The Denver Post ran a piece on Sunday saying (if I remember correctly) that the last two Democrats to win in the caucus went on to lose in the primary.  There probably is some truth to the "activists only" meme.  My wife went to the caucus last week and there were six people there from our precinct.  When we used to go to the caucus in Minnesota, there would be closer to a hundred.

by the mollusk 2010-03-23 10:11AM | 0 recs
Activists and Political Junkies

As well as high-information people who have the time.

"Only" is to strong, but certainly these are the people who spend time in the trenches, get volunteered as precinct captains, sometimes go to district meetings and/or feel the civic duty to participate.

You could also say these are the people paying attention six months out from the election. The full-primary electorate is a larger pool, which has to mean lower-intensity, and lower percentage of activists. Thus, Romanoff benefits more in the caucus because he has nurtured that audience a good many years, and the Party activists don't like the fact that Governor Ritter ignored them to appoint someone without Party credentials.

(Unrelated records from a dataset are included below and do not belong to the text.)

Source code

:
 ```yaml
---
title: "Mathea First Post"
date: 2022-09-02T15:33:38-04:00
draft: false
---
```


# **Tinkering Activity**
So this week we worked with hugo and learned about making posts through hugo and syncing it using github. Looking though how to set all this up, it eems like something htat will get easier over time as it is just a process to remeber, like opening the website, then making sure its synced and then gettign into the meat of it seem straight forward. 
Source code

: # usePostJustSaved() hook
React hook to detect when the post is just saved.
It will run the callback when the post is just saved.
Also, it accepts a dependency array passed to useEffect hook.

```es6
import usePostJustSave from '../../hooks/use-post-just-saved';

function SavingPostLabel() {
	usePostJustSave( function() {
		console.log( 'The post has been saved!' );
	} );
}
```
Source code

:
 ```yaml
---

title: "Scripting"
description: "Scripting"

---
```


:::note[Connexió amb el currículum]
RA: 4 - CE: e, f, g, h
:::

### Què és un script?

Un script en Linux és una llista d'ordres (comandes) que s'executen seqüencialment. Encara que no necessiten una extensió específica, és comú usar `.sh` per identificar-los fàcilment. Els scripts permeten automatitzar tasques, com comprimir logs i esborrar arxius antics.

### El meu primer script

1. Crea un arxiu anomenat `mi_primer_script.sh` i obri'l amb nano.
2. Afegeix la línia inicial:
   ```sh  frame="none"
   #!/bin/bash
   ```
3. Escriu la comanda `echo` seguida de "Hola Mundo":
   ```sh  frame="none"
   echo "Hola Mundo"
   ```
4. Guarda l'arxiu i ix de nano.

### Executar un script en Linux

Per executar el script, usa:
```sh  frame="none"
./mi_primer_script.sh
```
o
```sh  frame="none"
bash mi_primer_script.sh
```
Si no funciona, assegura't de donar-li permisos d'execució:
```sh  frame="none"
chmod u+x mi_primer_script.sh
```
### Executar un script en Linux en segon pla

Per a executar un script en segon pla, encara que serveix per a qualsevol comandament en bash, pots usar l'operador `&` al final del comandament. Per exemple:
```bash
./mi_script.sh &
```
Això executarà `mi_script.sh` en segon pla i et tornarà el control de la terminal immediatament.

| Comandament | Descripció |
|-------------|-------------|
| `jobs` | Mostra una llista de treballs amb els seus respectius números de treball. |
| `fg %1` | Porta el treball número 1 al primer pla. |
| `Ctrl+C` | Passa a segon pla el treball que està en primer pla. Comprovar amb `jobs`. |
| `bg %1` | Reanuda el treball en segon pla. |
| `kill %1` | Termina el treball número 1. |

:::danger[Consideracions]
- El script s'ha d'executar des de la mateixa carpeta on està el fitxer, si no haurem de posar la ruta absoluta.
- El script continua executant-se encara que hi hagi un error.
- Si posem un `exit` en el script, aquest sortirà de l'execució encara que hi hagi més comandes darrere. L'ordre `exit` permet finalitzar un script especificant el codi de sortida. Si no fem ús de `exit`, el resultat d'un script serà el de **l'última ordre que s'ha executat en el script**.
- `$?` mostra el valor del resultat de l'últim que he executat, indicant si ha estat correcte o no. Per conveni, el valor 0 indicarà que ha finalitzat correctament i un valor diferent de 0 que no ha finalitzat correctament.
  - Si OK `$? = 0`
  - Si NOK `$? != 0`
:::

Politicians in Colorado can't win without any party grassroots support, but the Party machinery is not all-powerful, and to win the primary means appealing to the broader audience where advertising, TV, press are more important than contacts in your political network.

The grassroots beauty-pageant showed that Bennett has sufficient support that he will probably pull in the win at the primary.

by MetaData 2010-03-23 11:33AM | 0 recs
Giving Bennett a new look

I like Romanoff a lot, but Bennett is making a decent run. His actions the past few months have been solid. Either one of these guys at this point seem to be a decent choice as far as Colorado Dems go. Your never again going to get a Gary Hart type pol as a CO senator so let's not delude ourselves. But what Bennett managed to pull off lately while representing this state AND did so without sparking tea bagger riots in the streets of Colorado Springs is pretty deft. He pulled off a very focused political maneuver that not only salvaged his political career, but kept HCR alive and did it all with pinpoint messaging and activism. I have more respect for him now than I did last year.

I don't fear Norton. She's is truely nasty. She'll need to soften that against these fresh-faced, affable, and positive young men. The moment she tries to come across as anything other than a cut-throat bitch she'll smack of insincerity and her messaging will sound hollow. And if she aggresively attacks, either one of these guys can easily rise above it in a very Obama-like manner.

Now, if they can get Hickenlooper on message we'll be doing ok.